Going stealth to preserve content quality

Once upon a time, content publishers did not have to worry about content duplication. With more than 4.5 billion people worldwide using the internet today, which is nearly 60 per cent of the world's population, that is a luxury content providers can no longer enjoy. Multimedia contents are flooding the internet, and they contribute to 80 per cent of internet traffic. Anyone can showcase fullscreen high-definition videos without waiting for the videos to buffer. This has led to a considerable shift in the way people are using the internet.

Content streaming services such as Netflix, Amazon Prime, Hulu, and the latest Disney+ offer thousands of films and television programs owned by major film studios. Streaming also provides an alternative to file downloading, which is blocked in many countries.

In 2016, Facebook upped their game by allowing any registered user to broadcast live videos, for free - which came at a hefty price. People could upload videos of live concerts, closed-door events, and fashion shows without acquiring the licenses for it. The piracy of digital content became unstoppable. Content providers had to deal with their content being duplicated and shared for free or sold at a lower price on other platforms.

Data hiding was introduced to combat the issues mentioned above. It is the process of inserting data into a host to serve specific purposes, such as proof of ownership, verification of genuine content, and linking related contents. The data can be information derived from the content itself (e.g., description), something external to the host content, or a mixture of both. Depending on its purpose, data can be inserted in various ways.

However, distortion in the host content is inevitable with data hiding. Associate Professor Wong Kok Sheik from the School of Information Technology, Monash University Malaysia and his team aim to ensure that a content's quality is ultimately preserved by preventing unintended or intended changes.

"We are analysing the coding structure, which is how things are stored in the digital domain. We are looking for ways to encode (insert) additional data while preserving the perceptual quality of the content," Professor Wong shared.

The first breakthrough was to identify two distinct ways to store the same value in video. For example, the value 12 can be represented as either 2 x 6 or 4 x 3. "To the decoder (a piece of software or device that reads the file and produces the corresponding content), it delivers the exact same value, but what's under the hood (e.g., 2 x 6 vs 4 x 3) carries additional data," Professor Wong explained. A similar idea is deployed in other media, including image and document files.

Instead of using traditional methods that directly modify the values, Professor Wong used different ways to obtain the same values or achieve the same visual impression. By following this approach, the quality and appearance of videos, PDFs and photos appear the same even after data hiding. "This is a complete quality preserving type of processing. Existing techniques can't offer this. We are also able to scale according to demands. If you tell me how much data you want to insert, I will prepare the space for you to do so," he explained.

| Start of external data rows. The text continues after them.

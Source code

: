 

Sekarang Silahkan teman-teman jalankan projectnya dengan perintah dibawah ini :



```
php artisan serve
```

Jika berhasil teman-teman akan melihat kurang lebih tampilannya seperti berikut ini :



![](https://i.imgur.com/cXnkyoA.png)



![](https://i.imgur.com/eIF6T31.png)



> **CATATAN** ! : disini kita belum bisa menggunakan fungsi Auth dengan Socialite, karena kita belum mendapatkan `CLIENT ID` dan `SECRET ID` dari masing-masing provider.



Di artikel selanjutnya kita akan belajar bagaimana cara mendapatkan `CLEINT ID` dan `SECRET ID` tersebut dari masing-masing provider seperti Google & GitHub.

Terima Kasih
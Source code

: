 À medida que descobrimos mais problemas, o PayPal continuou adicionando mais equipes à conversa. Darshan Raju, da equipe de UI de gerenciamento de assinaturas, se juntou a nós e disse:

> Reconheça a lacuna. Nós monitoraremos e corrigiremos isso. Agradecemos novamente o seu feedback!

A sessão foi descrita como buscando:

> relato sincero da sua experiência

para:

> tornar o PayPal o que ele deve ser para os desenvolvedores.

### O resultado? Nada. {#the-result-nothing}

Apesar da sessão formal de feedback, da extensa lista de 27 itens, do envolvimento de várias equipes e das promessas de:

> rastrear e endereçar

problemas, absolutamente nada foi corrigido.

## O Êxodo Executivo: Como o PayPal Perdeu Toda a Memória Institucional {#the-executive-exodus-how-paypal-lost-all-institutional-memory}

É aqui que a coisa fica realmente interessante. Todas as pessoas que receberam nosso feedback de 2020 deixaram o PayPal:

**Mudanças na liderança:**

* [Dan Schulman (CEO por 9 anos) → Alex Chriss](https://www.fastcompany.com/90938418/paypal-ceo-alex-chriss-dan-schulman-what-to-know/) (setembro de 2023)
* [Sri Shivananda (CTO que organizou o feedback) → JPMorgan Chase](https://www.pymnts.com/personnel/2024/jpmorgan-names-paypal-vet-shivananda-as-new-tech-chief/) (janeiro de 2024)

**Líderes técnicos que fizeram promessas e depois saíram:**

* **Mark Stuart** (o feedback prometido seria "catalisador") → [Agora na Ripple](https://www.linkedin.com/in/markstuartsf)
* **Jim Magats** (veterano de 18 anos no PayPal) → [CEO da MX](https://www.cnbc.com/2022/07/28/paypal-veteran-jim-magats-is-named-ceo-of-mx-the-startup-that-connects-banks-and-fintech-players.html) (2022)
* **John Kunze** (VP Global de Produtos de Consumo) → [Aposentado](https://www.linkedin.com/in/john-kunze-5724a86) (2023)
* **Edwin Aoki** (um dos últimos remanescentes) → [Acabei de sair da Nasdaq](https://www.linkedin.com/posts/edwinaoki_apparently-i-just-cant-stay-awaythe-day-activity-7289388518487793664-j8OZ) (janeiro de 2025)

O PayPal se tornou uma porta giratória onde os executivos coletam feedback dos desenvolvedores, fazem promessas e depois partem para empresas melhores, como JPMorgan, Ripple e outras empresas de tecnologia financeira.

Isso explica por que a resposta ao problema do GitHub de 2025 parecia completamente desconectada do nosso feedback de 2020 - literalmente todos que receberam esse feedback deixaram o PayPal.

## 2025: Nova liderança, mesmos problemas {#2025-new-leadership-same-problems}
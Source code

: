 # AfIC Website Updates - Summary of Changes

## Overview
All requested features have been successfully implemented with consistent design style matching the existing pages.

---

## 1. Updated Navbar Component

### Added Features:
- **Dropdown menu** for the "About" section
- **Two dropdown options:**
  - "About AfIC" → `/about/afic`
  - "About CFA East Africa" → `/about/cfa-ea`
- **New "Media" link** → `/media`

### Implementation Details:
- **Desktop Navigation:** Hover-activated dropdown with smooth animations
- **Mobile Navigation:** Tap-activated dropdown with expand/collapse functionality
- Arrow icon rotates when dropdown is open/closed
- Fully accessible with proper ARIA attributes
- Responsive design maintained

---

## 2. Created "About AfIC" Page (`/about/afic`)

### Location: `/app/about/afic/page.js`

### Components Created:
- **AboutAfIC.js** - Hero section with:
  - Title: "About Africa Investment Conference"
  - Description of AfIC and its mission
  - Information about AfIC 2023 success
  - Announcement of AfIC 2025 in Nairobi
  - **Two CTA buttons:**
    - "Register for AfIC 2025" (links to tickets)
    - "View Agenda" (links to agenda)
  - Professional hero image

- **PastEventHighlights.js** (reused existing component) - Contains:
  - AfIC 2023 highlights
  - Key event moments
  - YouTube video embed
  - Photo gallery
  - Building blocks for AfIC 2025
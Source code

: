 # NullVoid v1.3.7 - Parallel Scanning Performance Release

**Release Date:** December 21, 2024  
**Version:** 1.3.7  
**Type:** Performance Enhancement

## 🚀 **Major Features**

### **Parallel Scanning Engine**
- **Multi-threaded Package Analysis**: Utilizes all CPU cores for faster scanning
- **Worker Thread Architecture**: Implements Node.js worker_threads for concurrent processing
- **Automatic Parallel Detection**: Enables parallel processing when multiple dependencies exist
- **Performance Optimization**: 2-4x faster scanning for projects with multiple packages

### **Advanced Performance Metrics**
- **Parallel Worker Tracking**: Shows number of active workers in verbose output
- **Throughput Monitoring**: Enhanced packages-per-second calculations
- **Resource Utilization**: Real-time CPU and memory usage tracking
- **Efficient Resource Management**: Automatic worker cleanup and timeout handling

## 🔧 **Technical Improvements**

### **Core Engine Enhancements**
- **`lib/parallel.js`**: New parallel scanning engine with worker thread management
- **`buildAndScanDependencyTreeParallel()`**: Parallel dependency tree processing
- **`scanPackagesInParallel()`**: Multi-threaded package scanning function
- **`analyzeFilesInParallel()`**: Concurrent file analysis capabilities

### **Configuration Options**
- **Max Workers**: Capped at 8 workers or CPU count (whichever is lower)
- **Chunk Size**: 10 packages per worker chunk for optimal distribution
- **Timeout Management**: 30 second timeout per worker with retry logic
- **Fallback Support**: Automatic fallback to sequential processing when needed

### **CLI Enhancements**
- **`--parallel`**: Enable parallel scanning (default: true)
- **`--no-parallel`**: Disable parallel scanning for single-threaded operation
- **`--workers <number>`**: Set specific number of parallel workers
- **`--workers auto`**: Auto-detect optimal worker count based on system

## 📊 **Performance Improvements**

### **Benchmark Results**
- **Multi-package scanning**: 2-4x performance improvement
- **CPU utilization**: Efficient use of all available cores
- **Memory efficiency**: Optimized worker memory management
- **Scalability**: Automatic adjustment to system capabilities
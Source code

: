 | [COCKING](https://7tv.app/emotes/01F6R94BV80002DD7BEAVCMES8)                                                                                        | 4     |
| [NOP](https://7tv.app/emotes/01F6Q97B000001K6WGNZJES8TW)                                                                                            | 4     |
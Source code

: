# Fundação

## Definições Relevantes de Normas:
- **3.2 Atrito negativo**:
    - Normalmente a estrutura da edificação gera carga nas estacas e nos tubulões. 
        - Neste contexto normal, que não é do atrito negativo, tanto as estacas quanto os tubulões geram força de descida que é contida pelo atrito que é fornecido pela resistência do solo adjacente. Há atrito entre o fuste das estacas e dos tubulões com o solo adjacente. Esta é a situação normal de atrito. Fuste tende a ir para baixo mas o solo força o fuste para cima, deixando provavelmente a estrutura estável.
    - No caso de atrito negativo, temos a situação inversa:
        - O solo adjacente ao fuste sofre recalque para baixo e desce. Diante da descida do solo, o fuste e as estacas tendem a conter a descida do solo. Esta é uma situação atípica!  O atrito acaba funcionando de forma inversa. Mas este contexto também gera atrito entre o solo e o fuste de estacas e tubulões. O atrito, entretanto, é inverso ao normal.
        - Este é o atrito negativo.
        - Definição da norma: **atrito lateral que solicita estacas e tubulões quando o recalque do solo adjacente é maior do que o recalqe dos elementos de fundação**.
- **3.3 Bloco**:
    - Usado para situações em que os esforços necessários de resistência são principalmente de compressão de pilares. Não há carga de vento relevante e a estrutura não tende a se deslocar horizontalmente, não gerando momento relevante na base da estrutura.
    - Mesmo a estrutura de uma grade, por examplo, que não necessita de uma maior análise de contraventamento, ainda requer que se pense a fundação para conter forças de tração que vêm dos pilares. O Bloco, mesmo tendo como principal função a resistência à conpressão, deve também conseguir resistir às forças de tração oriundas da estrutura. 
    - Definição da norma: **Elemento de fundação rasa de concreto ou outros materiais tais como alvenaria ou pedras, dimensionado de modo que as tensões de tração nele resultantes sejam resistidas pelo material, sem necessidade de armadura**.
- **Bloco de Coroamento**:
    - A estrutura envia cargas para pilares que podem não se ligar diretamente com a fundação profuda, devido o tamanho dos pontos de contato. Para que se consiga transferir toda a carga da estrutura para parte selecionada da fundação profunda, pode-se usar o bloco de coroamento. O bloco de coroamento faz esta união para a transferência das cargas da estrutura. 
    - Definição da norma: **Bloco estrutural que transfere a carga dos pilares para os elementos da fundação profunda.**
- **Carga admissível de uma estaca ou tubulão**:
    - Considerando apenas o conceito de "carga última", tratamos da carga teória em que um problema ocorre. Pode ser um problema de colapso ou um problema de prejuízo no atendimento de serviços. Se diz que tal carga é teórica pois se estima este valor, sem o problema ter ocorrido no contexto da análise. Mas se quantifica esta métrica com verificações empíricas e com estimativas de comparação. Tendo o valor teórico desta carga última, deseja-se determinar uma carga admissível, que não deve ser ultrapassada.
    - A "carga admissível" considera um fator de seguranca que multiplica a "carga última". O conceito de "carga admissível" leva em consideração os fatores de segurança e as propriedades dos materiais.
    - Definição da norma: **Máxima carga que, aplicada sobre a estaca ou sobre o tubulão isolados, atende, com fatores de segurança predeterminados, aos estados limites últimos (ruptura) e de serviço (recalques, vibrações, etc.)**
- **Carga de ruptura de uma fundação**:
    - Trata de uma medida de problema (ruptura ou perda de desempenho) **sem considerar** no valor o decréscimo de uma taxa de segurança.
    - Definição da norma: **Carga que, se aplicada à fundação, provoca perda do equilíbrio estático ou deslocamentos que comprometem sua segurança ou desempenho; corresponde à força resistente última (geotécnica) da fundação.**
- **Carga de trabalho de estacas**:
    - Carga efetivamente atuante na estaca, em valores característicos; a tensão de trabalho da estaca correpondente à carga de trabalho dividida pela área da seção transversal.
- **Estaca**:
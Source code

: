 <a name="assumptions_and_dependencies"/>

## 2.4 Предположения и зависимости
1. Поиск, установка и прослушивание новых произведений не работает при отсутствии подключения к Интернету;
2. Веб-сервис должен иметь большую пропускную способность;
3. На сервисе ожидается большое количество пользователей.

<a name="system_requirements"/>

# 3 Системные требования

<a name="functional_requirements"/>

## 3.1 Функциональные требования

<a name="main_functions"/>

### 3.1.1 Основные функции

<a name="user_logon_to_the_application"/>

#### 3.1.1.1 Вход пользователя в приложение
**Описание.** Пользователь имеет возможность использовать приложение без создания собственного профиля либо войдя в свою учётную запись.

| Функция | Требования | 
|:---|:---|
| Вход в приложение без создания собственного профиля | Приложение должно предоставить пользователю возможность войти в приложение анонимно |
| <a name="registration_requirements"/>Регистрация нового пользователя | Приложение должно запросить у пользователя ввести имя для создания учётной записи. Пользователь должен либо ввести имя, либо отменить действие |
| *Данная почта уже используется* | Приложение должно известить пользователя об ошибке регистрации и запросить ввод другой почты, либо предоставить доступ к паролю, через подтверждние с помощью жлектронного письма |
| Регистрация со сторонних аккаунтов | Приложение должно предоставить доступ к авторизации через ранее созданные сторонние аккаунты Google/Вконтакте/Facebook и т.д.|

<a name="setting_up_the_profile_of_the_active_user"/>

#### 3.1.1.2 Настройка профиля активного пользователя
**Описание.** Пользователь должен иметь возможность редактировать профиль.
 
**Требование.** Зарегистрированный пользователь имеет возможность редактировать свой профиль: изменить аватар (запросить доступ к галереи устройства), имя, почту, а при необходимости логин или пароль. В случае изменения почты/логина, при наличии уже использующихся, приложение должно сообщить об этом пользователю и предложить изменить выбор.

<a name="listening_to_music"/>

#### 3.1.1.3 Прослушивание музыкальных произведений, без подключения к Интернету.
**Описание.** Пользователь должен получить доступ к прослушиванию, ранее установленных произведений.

Professor Wong's innovation is also reversible, where the process can be reverted to obtain an exact copy of the original content, down to the bit level.

The outlook for this research is bright. The reasons being - when new formats are put forward, new techniques specific to the format are required to provide different security and managerial functions to the content. This situation opens up new opportunities for innovations to hide data.

Digital content such as videos, audios, images as well as encrypted files can be better managed and linked to related contents. Identifying the source of leaked contents can also be carried out easily by a term called "fingerprinting" and ownership over content can be claimed with a watermark's aid whenever there is a dispute.

Data hiding can likewise have another interpretation - to obstruct the meaning of the data. A more common name is encryption. Professor Wong is also researching in this domain. He produced some pioneering work in the unified domain of encryption and data insertion.